You can use break-even point with investments in certain circumstances as well, for example when you want to assess an investment’s performance and, in particular, the relationship between return and incurred costs.
Let’s take a look in detail at how break-even point is calculated, what it’s used for and where to find it.
What is the break-even point?
The break-even point is a parameter used to identify the amount needed to cover costs. So basically, it’s the point of balance between expenses and revenues that indicates when the costs break even. BEP is widely used in business, for example to understand how many products a company has to sell before its costs are covered.
When the break-even point is reached, it means that profits are equal to losses. In other words, revenues have allowed all expenses to be redeemed. In addition to risk control and business planning, the BEP can also be used to monitor production activities so a business is in a position to intervene immediately if the break-even point isn’t reached.
Another use of the BEP is in the real estate sector, where it shows the return a property must generate to cover the amount it cost. In finance, the break-even point is used to understand when the price of a security allows you to pay off transaction fees, such as broker's commissions, taxes and management fees. An investment’s BEP is the value that allows costs to be reset to zero and above which a profit can be generated.
Break-even point formula
Calculating the break-even point is quite simple and you don’t t need any complex mathematical formulas. To work out the BEP for a product in a business environment, all you need to do is add up your fixed costs, then divide that amount by the sale price for each unit of product minus the variable costs attributable to it (so your net profit on each product sold).
Break-even point = [fixed costs / (sale price per unit of product - variable cost per unit of product)]
This will give you an indication of how many products you need to sell to recoup your expenses and start earning money.

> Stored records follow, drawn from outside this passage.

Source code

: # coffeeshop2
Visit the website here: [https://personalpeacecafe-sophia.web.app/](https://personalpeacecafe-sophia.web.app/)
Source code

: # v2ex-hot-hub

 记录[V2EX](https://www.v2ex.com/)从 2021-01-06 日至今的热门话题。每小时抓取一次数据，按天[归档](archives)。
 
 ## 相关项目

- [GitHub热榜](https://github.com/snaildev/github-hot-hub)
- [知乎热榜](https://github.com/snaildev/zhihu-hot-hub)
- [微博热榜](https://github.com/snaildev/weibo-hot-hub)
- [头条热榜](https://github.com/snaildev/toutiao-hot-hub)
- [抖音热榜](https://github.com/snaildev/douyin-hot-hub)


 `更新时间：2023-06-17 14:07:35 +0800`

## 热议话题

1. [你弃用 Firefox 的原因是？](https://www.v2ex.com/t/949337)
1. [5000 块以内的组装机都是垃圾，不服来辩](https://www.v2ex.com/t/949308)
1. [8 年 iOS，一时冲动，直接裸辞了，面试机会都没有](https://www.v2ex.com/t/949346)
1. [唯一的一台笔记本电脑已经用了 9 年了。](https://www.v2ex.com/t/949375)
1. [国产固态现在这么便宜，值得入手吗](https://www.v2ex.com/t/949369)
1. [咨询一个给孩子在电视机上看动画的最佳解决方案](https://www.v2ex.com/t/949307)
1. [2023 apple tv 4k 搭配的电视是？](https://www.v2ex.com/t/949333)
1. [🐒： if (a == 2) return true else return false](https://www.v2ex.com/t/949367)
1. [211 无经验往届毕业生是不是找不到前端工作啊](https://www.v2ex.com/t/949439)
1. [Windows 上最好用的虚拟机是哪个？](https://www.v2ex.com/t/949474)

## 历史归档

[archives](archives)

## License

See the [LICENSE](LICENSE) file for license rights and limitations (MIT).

For example, let’s assume that a company has fixed costs of £5,000, sells its product at an average price of £30 and the cost per unit of the product is £18. The BEP will be 416, so the company will have to sell 417 products before it starts generating profits.
How to find the break-even point?
In the finance sector you can also calculate the break-even point of an investment, so you are aware of the price level which has to be reached before making a profit.
For example, in options trading, the BEP equals the price that the underlying asset must be at so that exercising the option doesm’t result in a loss.
Let's look at an example with options to get a better understanding of how BEP works in trading. Let’s imagine that we bought a call option on Microsoft shares with a strike price of £280 and paid a premium of £5. That means we can buy Microsoft shares at £280 per share before the option expires and exercise this right at any time.
The break-even point in this case is £285, which is the strike price plus the premium, so if the market price doesn’t exceed the BEP, it isn’t going to be profitable to exercise the option. On the other hand, if Microsoft's share price exceeds £285 and reaches £300, you can exercise the option and make a profit; in fact, you can buy Microsoft shares at £280, pay a £5 premium and sell them at £300 with a profit of £15 per share.
The BEP can be calculated for any type of investment. It’s a simple operation that is very useful for investors and traders as it allows them to keep an eye on costs and understand when an investment actually becomes profitable. Costs are a factor you do need to take into account when you’re investing as they can reduce earnings quite considerably depending on the intermediary and the type of financial transaction carried out.